En este sentido, Pochak manifestó que integrantes del organismo se reunieron recientemente con autoridades del Gobierno para "sugerirles" que se "modifique el sistema de protección, se centralicen todos los mecanismos en una sola agencia y se establezcan medidas de acuerdo a los diferentes tipos de casos".

Después de las desapariciones de López y Gerez, varios testigos también sin protección, admitieron tener "miedo" ante la posibilidad de ser secuestrados por "grupos paramilitares y parapoliciales", tal como ocurrió en estos dos casos, según afirma el Gobierno nacional.

Ofrecen recompensas para esclarecer casos
Las autoridades de la provincia de Buenos Aires ofrecieron recompensar con 130.000 dólares a quien aporte datos para dar con Gerez, que según sus parientes y amigos había sido amenazado al menos tres veces en los últimos meses.

El mismo monto ha sido ofrecido a quien contribuya a hallar a López, cuya operación de búsqueda también incluyó el envío de 25 millones de mensajes de texto a teléfonos móviles y la distribución de carteles con su rostro por todo el país y el exterior.

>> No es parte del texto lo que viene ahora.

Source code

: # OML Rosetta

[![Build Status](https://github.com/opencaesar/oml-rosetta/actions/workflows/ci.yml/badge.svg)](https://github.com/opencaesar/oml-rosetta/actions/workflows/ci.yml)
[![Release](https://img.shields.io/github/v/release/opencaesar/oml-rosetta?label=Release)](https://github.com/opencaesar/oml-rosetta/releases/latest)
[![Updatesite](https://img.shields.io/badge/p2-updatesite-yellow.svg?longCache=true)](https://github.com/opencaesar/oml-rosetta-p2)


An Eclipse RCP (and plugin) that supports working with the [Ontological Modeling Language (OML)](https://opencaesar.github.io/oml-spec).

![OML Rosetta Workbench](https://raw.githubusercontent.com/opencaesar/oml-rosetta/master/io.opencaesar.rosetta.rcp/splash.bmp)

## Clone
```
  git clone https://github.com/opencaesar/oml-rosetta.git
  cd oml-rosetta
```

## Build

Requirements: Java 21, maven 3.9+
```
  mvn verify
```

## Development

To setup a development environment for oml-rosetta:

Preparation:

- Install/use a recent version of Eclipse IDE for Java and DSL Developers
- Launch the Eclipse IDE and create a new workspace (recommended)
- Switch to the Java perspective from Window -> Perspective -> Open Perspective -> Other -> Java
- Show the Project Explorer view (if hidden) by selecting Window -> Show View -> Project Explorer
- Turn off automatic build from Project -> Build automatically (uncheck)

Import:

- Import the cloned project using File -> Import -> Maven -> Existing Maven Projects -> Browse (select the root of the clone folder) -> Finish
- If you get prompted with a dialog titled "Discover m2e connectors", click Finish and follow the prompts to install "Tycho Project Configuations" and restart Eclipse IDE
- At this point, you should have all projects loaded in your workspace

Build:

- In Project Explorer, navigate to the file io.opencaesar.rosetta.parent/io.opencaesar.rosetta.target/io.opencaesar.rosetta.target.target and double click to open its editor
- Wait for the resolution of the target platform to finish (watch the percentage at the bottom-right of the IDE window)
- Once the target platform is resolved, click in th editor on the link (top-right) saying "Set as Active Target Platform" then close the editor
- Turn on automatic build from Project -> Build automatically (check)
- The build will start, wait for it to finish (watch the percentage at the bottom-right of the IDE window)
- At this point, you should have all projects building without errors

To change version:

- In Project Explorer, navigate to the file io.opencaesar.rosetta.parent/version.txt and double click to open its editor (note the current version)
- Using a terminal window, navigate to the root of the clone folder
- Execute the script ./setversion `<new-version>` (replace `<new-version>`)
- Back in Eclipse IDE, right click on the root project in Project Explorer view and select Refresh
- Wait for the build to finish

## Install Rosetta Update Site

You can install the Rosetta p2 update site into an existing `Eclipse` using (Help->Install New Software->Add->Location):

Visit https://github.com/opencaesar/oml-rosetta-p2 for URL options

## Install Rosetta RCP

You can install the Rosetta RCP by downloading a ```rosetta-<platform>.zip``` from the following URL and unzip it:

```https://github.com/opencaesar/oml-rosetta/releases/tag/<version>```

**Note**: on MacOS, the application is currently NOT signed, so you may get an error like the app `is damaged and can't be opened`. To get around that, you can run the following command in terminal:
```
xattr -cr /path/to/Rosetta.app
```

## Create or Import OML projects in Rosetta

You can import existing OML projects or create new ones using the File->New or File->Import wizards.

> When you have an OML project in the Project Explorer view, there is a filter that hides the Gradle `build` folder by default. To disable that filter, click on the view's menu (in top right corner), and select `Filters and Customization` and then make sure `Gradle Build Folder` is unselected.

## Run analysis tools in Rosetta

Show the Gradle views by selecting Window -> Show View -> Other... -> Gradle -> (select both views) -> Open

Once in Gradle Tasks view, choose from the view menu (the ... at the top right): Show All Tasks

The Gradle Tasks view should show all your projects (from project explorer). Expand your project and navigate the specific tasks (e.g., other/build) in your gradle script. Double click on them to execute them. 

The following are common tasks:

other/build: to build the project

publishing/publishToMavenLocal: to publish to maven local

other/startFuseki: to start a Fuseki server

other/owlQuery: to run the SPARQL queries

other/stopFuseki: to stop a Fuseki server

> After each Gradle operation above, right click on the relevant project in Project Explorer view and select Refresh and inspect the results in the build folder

Además de las recompensas el gobierno continúa con sus investigaciones y aún no descarta que en el caso del albañil Luis Gerez esté involucrado el ex comisario Luis Patti, a quien el albañil acusó de haberle torturado en 1972. Por esta razón el jefe de Gabinete argentino, Alberto Fernández, pidió públicamente "investigar a fondo" si el ex comisario está involucrado.

Según fuentes gubernamentales el propio presidente Kirchner pidió a su entorno que se investigue si existe en el hecho una conexión con el ex comisario. Por su parte, Patti declaró al diario ‘La Nación’ que "el kirchnerismo armó todo" para perjudicarlo.

Embargan pensiones de marinos procesados
Otras de las medidas recientemente tomadas por la justicia argentina fue el embargo del 20 por ciento de las pensiones que perciben dos represores de la última dictadura militar (1976-1983) para hacer frente a futuros resarcimientos de sus víctimas.

La resolución del magistrado Sergio Torres involucra a los marinos retirados Adolfo Miguel Donda y Oscar Antonio Montes, procesados por delitos de lesa humanidad cometidos bajo la órbita de la Escuela de Mecánica de la Armada (ESMA).

Al dictar su procesamiento el juez había trabado millonarios embargos sobre los bienes de Donda y Montes, pero ambos aseguraron que no poseen pertenencias ni dinero, por lo que Torres resolvió que se retenga parte de las pensiones que reciben.

Por su condición de marinos retirados, Donda percibe 1.238 pesos (400 dólares) mensuales y Montes cobra 3.800 pesos (1.230 dólares).

Torres dispuso que a partir del primer mes de 2007 el 20 por ciento de la jubilación de Donda y Montes sea depositado en una cuenta bancaria y que ese dinero se destine a eventuales indemnizaciones para víctimas de la dictadura.

Cabe destacar que el 21 de diciembre pasado el juez trabó embargos millonarios sobre los bienes de 33 procesados por delitos de lesa humanidad.

Al ex marino Alfredo Astiz, cuya extradición piden España, Francia y Suecie, le fue fijado un embargo sobre sus bienes por 258 millones de pesos (83,4 millones de dólares).

Esta misma medida podría ser aplicada a medio centenar de represores cuyas pensiones pueden ser embargadas en el futuro.